PROBLEM TO SOLVE :: In your copy, reproduce each entry exactly and include no picture.
══ EXCERPTED DATA
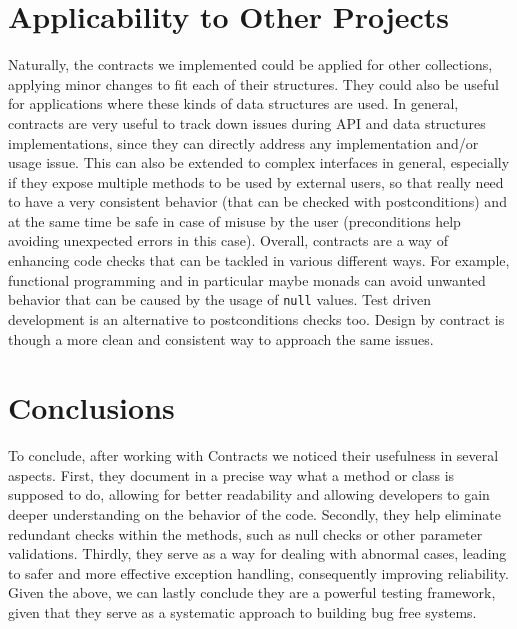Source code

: \documentclass[a4paper]{article}
\begin{document}
\section{Applicability to Other Projects}
Naturally, the contracts we implemented could be applied for other collections, applying minor changes to fit each of their structures. They could also be useful for applications where these kinds of data structures are used. In general, contracts are very useful to track down issues during API and data structures implementations, since they can directly address any implementation and/or usage issue. This can also be extended to complex interfaces in general, especially if they expose multiple methods to be used by external users, so that really need to have a very consistent behavior (that can be checked with postconditions) and  at the same time be safe in case of misuse by the user (preconditions help avoiding unexpected errors in this case). Overall, contracts are a way of enhancing code checks that can be tackled in various different ways. For example, functional programming and in particular maybe monads can avoid unwanted behavior that can be caused by the usage of \lstinline{null} values. Test driven development is an alternative to postconditions checks too. Design by contract is though a more clean and consistent way to approach the same issues.

\section{Conclusions}
To conclude, after working with Contracts we noticed their usefulness in several aspects. First, they document in a precise way what a method or class is supposed to do, allowing for better readability and allowing developers to gain deeper understanding on the behavior of the code. Secondly, they help eliminate redundant checks within the methods, such as null checks or other parameter validations. Thirdly, they serve as a way for dealing with abnormal cases, leading to safer and more effective exception handling, consequently improving reliability. Given the above, we can lastly conclude they are a powerful testing framework, given that they serve as a systematic approach to building bug free systems.
\end{document}
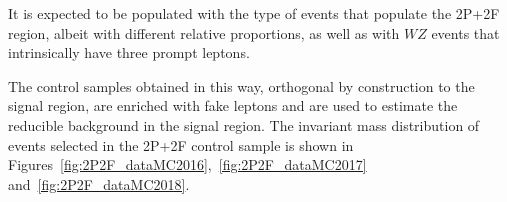 It is expected to be populated with the type of events that populate the
2P+2F region, albeit with different relative proportions,
as well as with $WZ$ events that intrinsically have three prompt leptons.

The control samples obtained in this way, orthogonal by construction
to the signal region, are enriched with fake leptons and are used to
estimate the reducible background in the signal region. 
The invariant mass distribution of events selected in the 2P+2F control sample
is shown in Figures~\ref{fig:2P2F_dataMC2016},~\ref{fig:2P2F_dataMC2017} and~\ref{fig:2P2F_dataMC2018}. 
\begin{figure}[!htb]
\begin{center}
          \\

\end{center}
\end{figure}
════
WRITTEN ANSWER ::
Source code

: \documentclass[a4paper]{article}
\begin{document}
\section{Applicability to Other Projects}
Naturally, the contracts we implemented could be applied for other collections, applying minor changes to fit each of their structures. They could also be useful for applications where these kinds of data structures are used. In general, contracts are very useful to track down issues during API and data structures implementations, since they can directly address any implementation and/or usage issue. This can also be extended to complex interfaces in general, especially if they expose multiple methods to be used by external users, so that really need to have a very consistent behavior (that can be checked with postconditions) and  at the same time be safe in case of misuse by the user (preconditions help avoiding unexpected errors in this case). Overall, contracts are a way of enhancing code checks that can be tackled in various different ways. For example, functional programming and in particular maybe monads can avoid unwanted behavior that can be caused by the usage of \lstinline{null} values. Test driven development is an alternative to postconditions checks too. Design by contract is though a more clean and consistent way to approach the same issues.

\section{Conclusions}
To conclude, after working with Contracts we noticed their usefulness in several aspects. First, they document in a precise way what a method or class is supposed to do, allowing for better readability and allowing developers to gain deeper understanding on the behavior of the code. Secondly, they help eliminate redundant checks within the methods, such as null checks or other parameter validations. Thirdly, they serve as a way for dealing with abnormal cases, leading to safer and more effective exception handling, consequently improving reliability. Given the above, we can lastly conclude they are a powerful testing framework, given that they serve as a systematic approach to building bug free systems.
\end{document}
 It is expected to be populated with the type of events that populate the
2P+2F region, albeit with different relative proportions,
as well as with $WZ$ events that intrinsically have three prompt leptons.

The control samples obtained in this way, orthogonal by construction
to the signal region, are enriched with fake leptons and are used to
estimate the reducible background in the signal region. 
The invariant mass distribution of events selected in the 2P+2F control sample
is shown in Figures~\ref{fig:2P2F_dataMC2016},~\ref{fig:2P2F_dataMC2017} and~\ref{fig:2P2F_dataMC2018}. 
\begin{figure}[!htb]
\begin{center}
          \\

\end{center}
\end{figure}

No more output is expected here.